La data della partenza si avvicina, eppure molti non hanno ancora deciso dove trascorreranno le prossime vacanze. Ogni anno arriviamo sempre più tardi a questo appuntamento.
Al tempo dei nostri genitori sarebbe stato impensabile. Negli anni Cinquanta e Sessanta del secolo scorso la vacanza al mare d’agosto era d’obbligo: l’ultimo giorno si confermavano la pensione e l’ombrellone per l’anno seguente, poi si salutavano amici (e amori) con la certezza di rivederli.
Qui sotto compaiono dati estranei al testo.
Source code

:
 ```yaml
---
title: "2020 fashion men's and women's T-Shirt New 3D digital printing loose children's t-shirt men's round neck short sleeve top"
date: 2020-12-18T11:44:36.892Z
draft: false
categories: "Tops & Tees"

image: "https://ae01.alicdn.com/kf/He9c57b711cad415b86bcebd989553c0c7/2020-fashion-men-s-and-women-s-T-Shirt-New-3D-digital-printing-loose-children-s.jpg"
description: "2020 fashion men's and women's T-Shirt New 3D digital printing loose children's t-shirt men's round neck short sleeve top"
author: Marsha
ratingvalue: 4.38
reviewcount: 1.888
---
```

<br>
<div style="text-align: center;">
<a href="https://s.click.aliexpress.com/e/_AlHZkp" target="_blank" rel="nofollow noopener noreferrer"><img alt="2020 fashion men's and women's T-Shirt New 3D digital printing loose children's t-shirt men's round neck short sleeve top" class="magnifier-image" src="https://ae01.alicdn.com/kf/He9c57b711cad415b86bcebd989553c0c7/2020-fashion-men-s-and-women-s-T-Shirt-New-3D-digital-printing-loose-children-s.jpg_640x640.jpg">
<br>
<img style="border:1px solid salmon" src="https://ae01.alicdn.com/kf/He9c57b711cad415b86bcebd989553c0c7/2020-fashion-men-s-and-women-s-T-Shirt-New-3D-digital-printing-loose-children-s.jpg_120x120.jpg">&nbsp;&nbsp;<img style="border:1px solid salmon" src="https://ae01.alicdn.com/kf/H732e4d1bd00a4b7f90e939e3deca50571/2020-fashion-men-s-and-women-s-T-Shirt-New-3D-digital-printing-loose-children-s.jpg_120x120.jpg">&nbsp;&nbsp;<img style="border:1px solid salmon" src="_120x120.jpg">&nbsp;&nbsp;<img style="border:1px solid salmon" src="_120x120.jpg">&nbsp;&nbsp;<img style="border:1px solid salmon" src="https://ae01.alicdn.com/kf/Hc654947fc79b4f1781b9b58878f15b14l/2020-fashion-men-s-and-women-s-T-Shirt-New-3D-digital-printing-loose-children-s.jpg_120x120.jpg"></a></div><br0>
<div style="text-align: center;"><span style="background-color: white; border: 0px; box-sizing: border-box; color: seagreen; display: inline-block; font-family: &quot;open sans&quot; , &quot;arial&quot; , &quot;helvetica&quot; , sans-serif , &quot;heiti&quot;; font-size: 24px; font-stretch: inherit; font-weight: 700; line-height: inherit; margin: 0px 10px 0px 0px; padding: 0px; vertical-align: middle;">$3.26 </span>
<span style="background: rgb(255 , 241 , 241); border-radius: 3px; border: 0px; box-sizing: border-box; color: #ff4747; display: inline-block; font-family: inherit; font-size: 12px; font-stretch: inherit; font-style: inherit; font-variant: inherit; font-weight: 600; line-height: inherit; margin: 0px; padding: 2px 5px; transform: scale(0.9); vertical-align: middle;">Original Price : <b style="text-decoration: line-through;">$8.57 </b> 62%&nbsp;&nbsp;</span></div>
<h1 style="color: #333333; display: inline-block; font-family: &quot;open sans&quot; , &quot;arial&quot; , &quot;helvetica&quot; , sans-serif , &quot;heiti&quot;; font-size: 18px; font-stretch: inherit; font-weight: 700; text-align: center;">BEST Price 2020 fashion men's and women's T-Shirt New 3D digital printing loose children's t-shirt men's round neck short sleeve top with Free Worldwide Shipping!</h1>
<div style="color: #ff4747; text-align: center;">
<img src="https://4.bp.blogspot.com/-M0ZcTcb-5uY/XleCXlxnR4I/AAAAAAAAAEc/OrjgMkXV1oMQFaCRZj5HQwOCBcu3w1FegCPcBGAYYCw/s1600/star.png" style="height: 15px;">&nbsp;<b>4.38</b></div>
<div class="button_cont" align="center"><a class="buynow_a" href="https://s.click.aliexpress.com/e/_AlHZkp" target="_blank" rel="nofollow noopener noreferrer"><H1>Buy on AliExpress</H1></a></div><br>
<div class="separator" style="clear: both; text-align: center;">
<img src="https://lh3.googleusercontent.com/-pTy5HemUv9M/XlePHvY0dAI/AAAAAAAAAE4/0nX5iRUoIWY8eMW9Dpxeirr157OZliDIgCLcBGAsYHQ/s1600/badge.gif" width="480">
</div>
Nel 1963 il bagnino di Cervia Piero Focaccia azzecca la canzone dell’estate sintetizzando efficacemente la questione: «Per quest’anno, non cambiare / stessa spiaggia, stesso mare». Nel 1968 invece Riccardo Del Turco spopola cantando le pene di un innamorato inquieto perché non vede arrivare la ragazza con la quale vuole riallacciare la relazione dell’estate precedente: «Ma perché, in riva al mare, / non ci sei, amore amore, / ma perché non torni / è luglio da tre giorni / e ancora non sei qui…» (spoiler: poi lei arriva).
Ogni tanto quasi rimpiangiamo queste certezze, questo piacere di essere tutti insieme nello stesso posto, nello stesso periodo: la vacanza come condivisione, come rito sociale. Ma è troppo tardi; siamo sempre più individualisti, vogliamo distinguerci e anche ai viaggi chiediamo la piena espressione della nostra personalità. Solo che in questo modo tutto si complica, a cominciare dalle scelte.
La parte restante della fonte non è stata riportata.